Pemerintah melalui Kementerian Agama juga terus mendukung langkah perbankan dalam mempermudah akses pendaftaran serta pelunasan biaya haji bagi masyarakat luas. Sinergi antara otoritas pengatur dan lembaga keuangan seperti BSI menjadi kunci utama dalam menjaga keberlanjutan ekosistem haji di Indonesia. Dengan tata kelola yang profesional, dana haji yang terkumpul dapat dikelola secara produktif sesuai prinsip syariah untuk kemaslahatan seluruh umat. Inovasi layanan digital pun akan terus dikembangkan agar proses menabung menjadi lebih mudah, aman, dan dapat dilakukan kapan saja melalui ponsel.
Keberlanjutan program perencanaan haji ini akan menjadi fokus utama BSI dalam menghadapi tantangan ekonomi global yang dinamis di masa mendatang. Penguatan basis nasabah dari kalangan Gen Z menunjukkan bahwa masa depan perbankan syariah di Indonesia sangat cerah dan menjanjikan. Dengan visi menjadi bank syariah yang modern dan inklusif, BSI optimis dapat terus memimpin pasar tabungan haji nasional. Semua upaya ini dilakukan semata-mata untuk membantu masyarakat meraih keberkahan dalam menjalankan rukun Islam yang kelima dengan lebih tenang dan nyaman.
Masyarakat harus memahami bahwa memulai tabungan haji sejak dini bukan hanya soal nominal uang, melainkan soal niat dan kedisiplinan dalam beribadah. Persiapan finansial yang matang akan memberikan ketenangan batin saat nantinya panggilan untuk berangkat ke tanah suci benar-benar tiba di hadapan kita. BSI hadir sebagai sahabat finansial yang siap mendampingi setiap langkah jemaah menuju tanah suci dengan berbagai kemudahan yang ditawarkan. Mari kita mulai merencanakan masa depan ibadah kita dengan langkah nyata melalui instrumen keuangan syariah yang terpercaya dan aman.
Penting bagi kita untuk selalu melakukan pengecekan berkala terhadap saldo tabungan agar target dana pelunasan dapat tercapai tepat pada waktunya. Kesadaran untuk menabung secara rutin akan menghindarkan kita dari keterkejutan biaya di masa depan akibat perubahan kebijakan ekonomi secara global. Bank Syariah Indonesia akan selalu terbuka bagi nasabah yang ingin berkonsultasi mengenai rencana keuangan ibadah haji maupun umroh mereka secara mendalam. Dukungan penuh dari masyarakat akan memperkuat posisi bank syariah sebagai pilar utama dalam pembiayaan ibadah keagamaan di tanah air.

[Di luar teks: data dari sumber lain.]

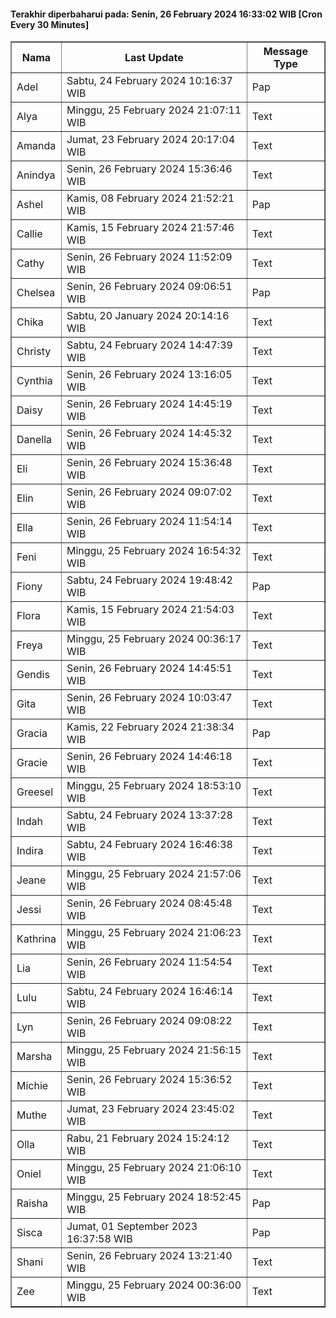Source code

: #### Terakhir diperbaharui pada: Senin, 26 February 2024 16:33:02 WIB [Cron Every 30 Minutes]

<table border='1'><tr><th>Nama</th><th>Last Update</th><th>Message Type</th></tr><tr><td>Adel</td><td>Sabtu, 24 February 2024 10:16:37 WIB</td><td>Pap</td></tr><tr><td>Alya</td><td>Minggu, 25 February 2024 21:07:11 WIB</td><td>Text</td></tr><tr><td>Amanda</td><td>Jumat, 23 February 2024 20:17:04 WIB</td><td>Text</td></tr><tr><td>Anindya</td><td>Senin, 26 February 2024 15:36:46 WIB</td><td>Text</td></tr><tr><td>Ashel</td><td>Kamis, 08 February 2024 21:52:21 WIB</td><td>Pap</td></tr><tr><td>Callie</td><td>Kamis, 15 February 2024 21:57:46 WIB</td><td>Text</td></tr><tr><td>Cathy</td><td>Senin, 26 February 2024 11:52:09 WIB</td><td>Text</td></tr><tr><td>Chelsea</td><td>Senin, 26 February 2024 09:06:51 WIB</td><td>Pap</td></tr><tr><td>Chika</td><td>Sabtu, 20 January 2024 20:14:16 WIB</td><td>Text</td></tr><tr><td>Christy</td><td>Sabtu, 24 February 2024 14:47:39 WIB</td><td>Text</td></tr><tr><td>Cynthia</td><td>Senin, 26 February 2024 13:16:05 WIB</td><td>Text</td></tr><tr><td>Daisy</td><td>Senin, 26 February 2024 14:45:19 WIB</td><td>Text</td></tr><tr><td>Danella</td><td>Senin, 26 February 2024 14:45:32 WIB</td><td>Text</td></tr><tr><td>Eli</td><td>Senin, 26 February 2024 15:36:48 WIB</td><td>Text</td></tr><tr><td>Elin</td><td>Senin, 26 February 2024 09:07:02 WIB</td><td>Text</td></tr><tr><td>Ella</td><td>Senin, 26 February 2024 11:54:14 WIB</td><td>Text</td></tr><tr><td>Feni</td><td>Minggu, 25 February 2024 16:54:32 WIB</td><td>Text</td></tr><tr><td>Fiony</td><td>Sabtu, 24 February 2024 19:48:42 WIB</td><td>Pap</td></tr><tr><td>Flora</td><td>Kamis, 15 February 2024 21:54:03 WIB</td><td>Text</td></tr><tr><td>Freya</td><td>Minggu, 25 February 2024 00:36:17 WIB</td><td>Text</td></tr><tr><td>Gendis</td><td>Senin, 26 February 2024 14:45:51 WIB</td><td>Text</td></tr><tr><td>Gita</td><td>Senin, 26 February 2024 10:03:47 WIB</td><td>Text</td></tr><tr><td>Gracia</td><td>Kamis, 22 February 2024 21:38:34 WIB</td><td>Pap</td></tr><tr><td>Gracie</td><td>Senin, 26 February 2024 14:46:18 WIB</td><td>Text</td></tr><tr><td>Greesel</td><td>Minggu, 25 February 2024 18:53:10 WIB</td><td>Text</td></tr><tr><td>Indah</td><td>Sabtu, 24 February 2024 13:37:28 WIB</td><td>Text</td></tr><tr><td>Indira</td><td>Sabtu, 24 February 2024 16:46:38 WIB</td><td>Text</td></tr><tr><td>Jeane</td><td>Minggu, 25 February 2024 21:57:06 WIB</td><td>Text</td></tr><tr><td>Jessi</td><td>Senin, 26 February 2024 08:45:48 WIB</td><td>Text</td></tr><tr><td>Kathrina</td><td>Minggu, 25 February 2024 21:06:23 WIB</td><td>Text</td></tr><tr><td>Lia</td><td>Senin, 26 February 2024 11:54:54 WIB</td><td>Text</td></tr><tr><td>Lulu</td><td>Sabtu, 24 February 2024 16:46:14 WIB</td><td>Text</td></tr><tr><td>Lyn</td><td>Senin, 26 February 2024 09:08:22 WIB</td><td>Text</td></tr><tr><td>Marsha</td><td>Minggu, 25 February 2024 21:56:15 WIB</td><td>Text</td></tr><tr><td>Michie</td><td>Senin, 26 February 2024 15:36:52 WIB</td><td>Text</td></tr><tr><td>Muthe</td><td>Jumat, 23 February 2024 23:45:02 WIB</td><td>Text</td></tr><tr><td>Olla</td><td>Rabu, 21 February 2024 15:24:12 WIB</td><td>Text</td></tr><tr><td>Oniel</td><td>Minggu, 25 February 2024 21:06:10 WIB</td><td>Text</td></tr><tr><td>Raisha</td><td>Minggu, 25 February 2024 18:52:45 WIB</td><td>Pap</td></tr><tr><td>Sisca</td><td>Jumat, 01 September 2023 16:37:58 WIB</td><td>Pap</td></tr><tr><td>Shani</td><td>Senin, 26 February 2024 13:21:40 WIB</td><td>Text</td></tr><tr><td>Zee</td><td>Minggu, 25 February 2024 00:36:00 WIB</td><td>Text</td></tr></table>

Kesimpulan dari rangkaian program ini adalah bahwa perencanaan keuangan sejak dini merupakan kunci sukses bagi jemaah haji Indonesia di masa depan. BSI telah membuktikan perannya dalam mendorong pertumbuhan dana haji secara nasional melalui pendekatan yang kreatif dan inovatif bagi generasi muda. Program pemberian hadiah umroh menjadi katalisator yang efektif dalam meningkatkan kepedulian masyarakat terhadap pentingnya menabung untuk tujuan ibadah jangka panjang. Kepercayaan nasabah yang begitu besar merupakan amanah yang akan dijaga dengan layanan perbankan syariah yang profesional dan amanah.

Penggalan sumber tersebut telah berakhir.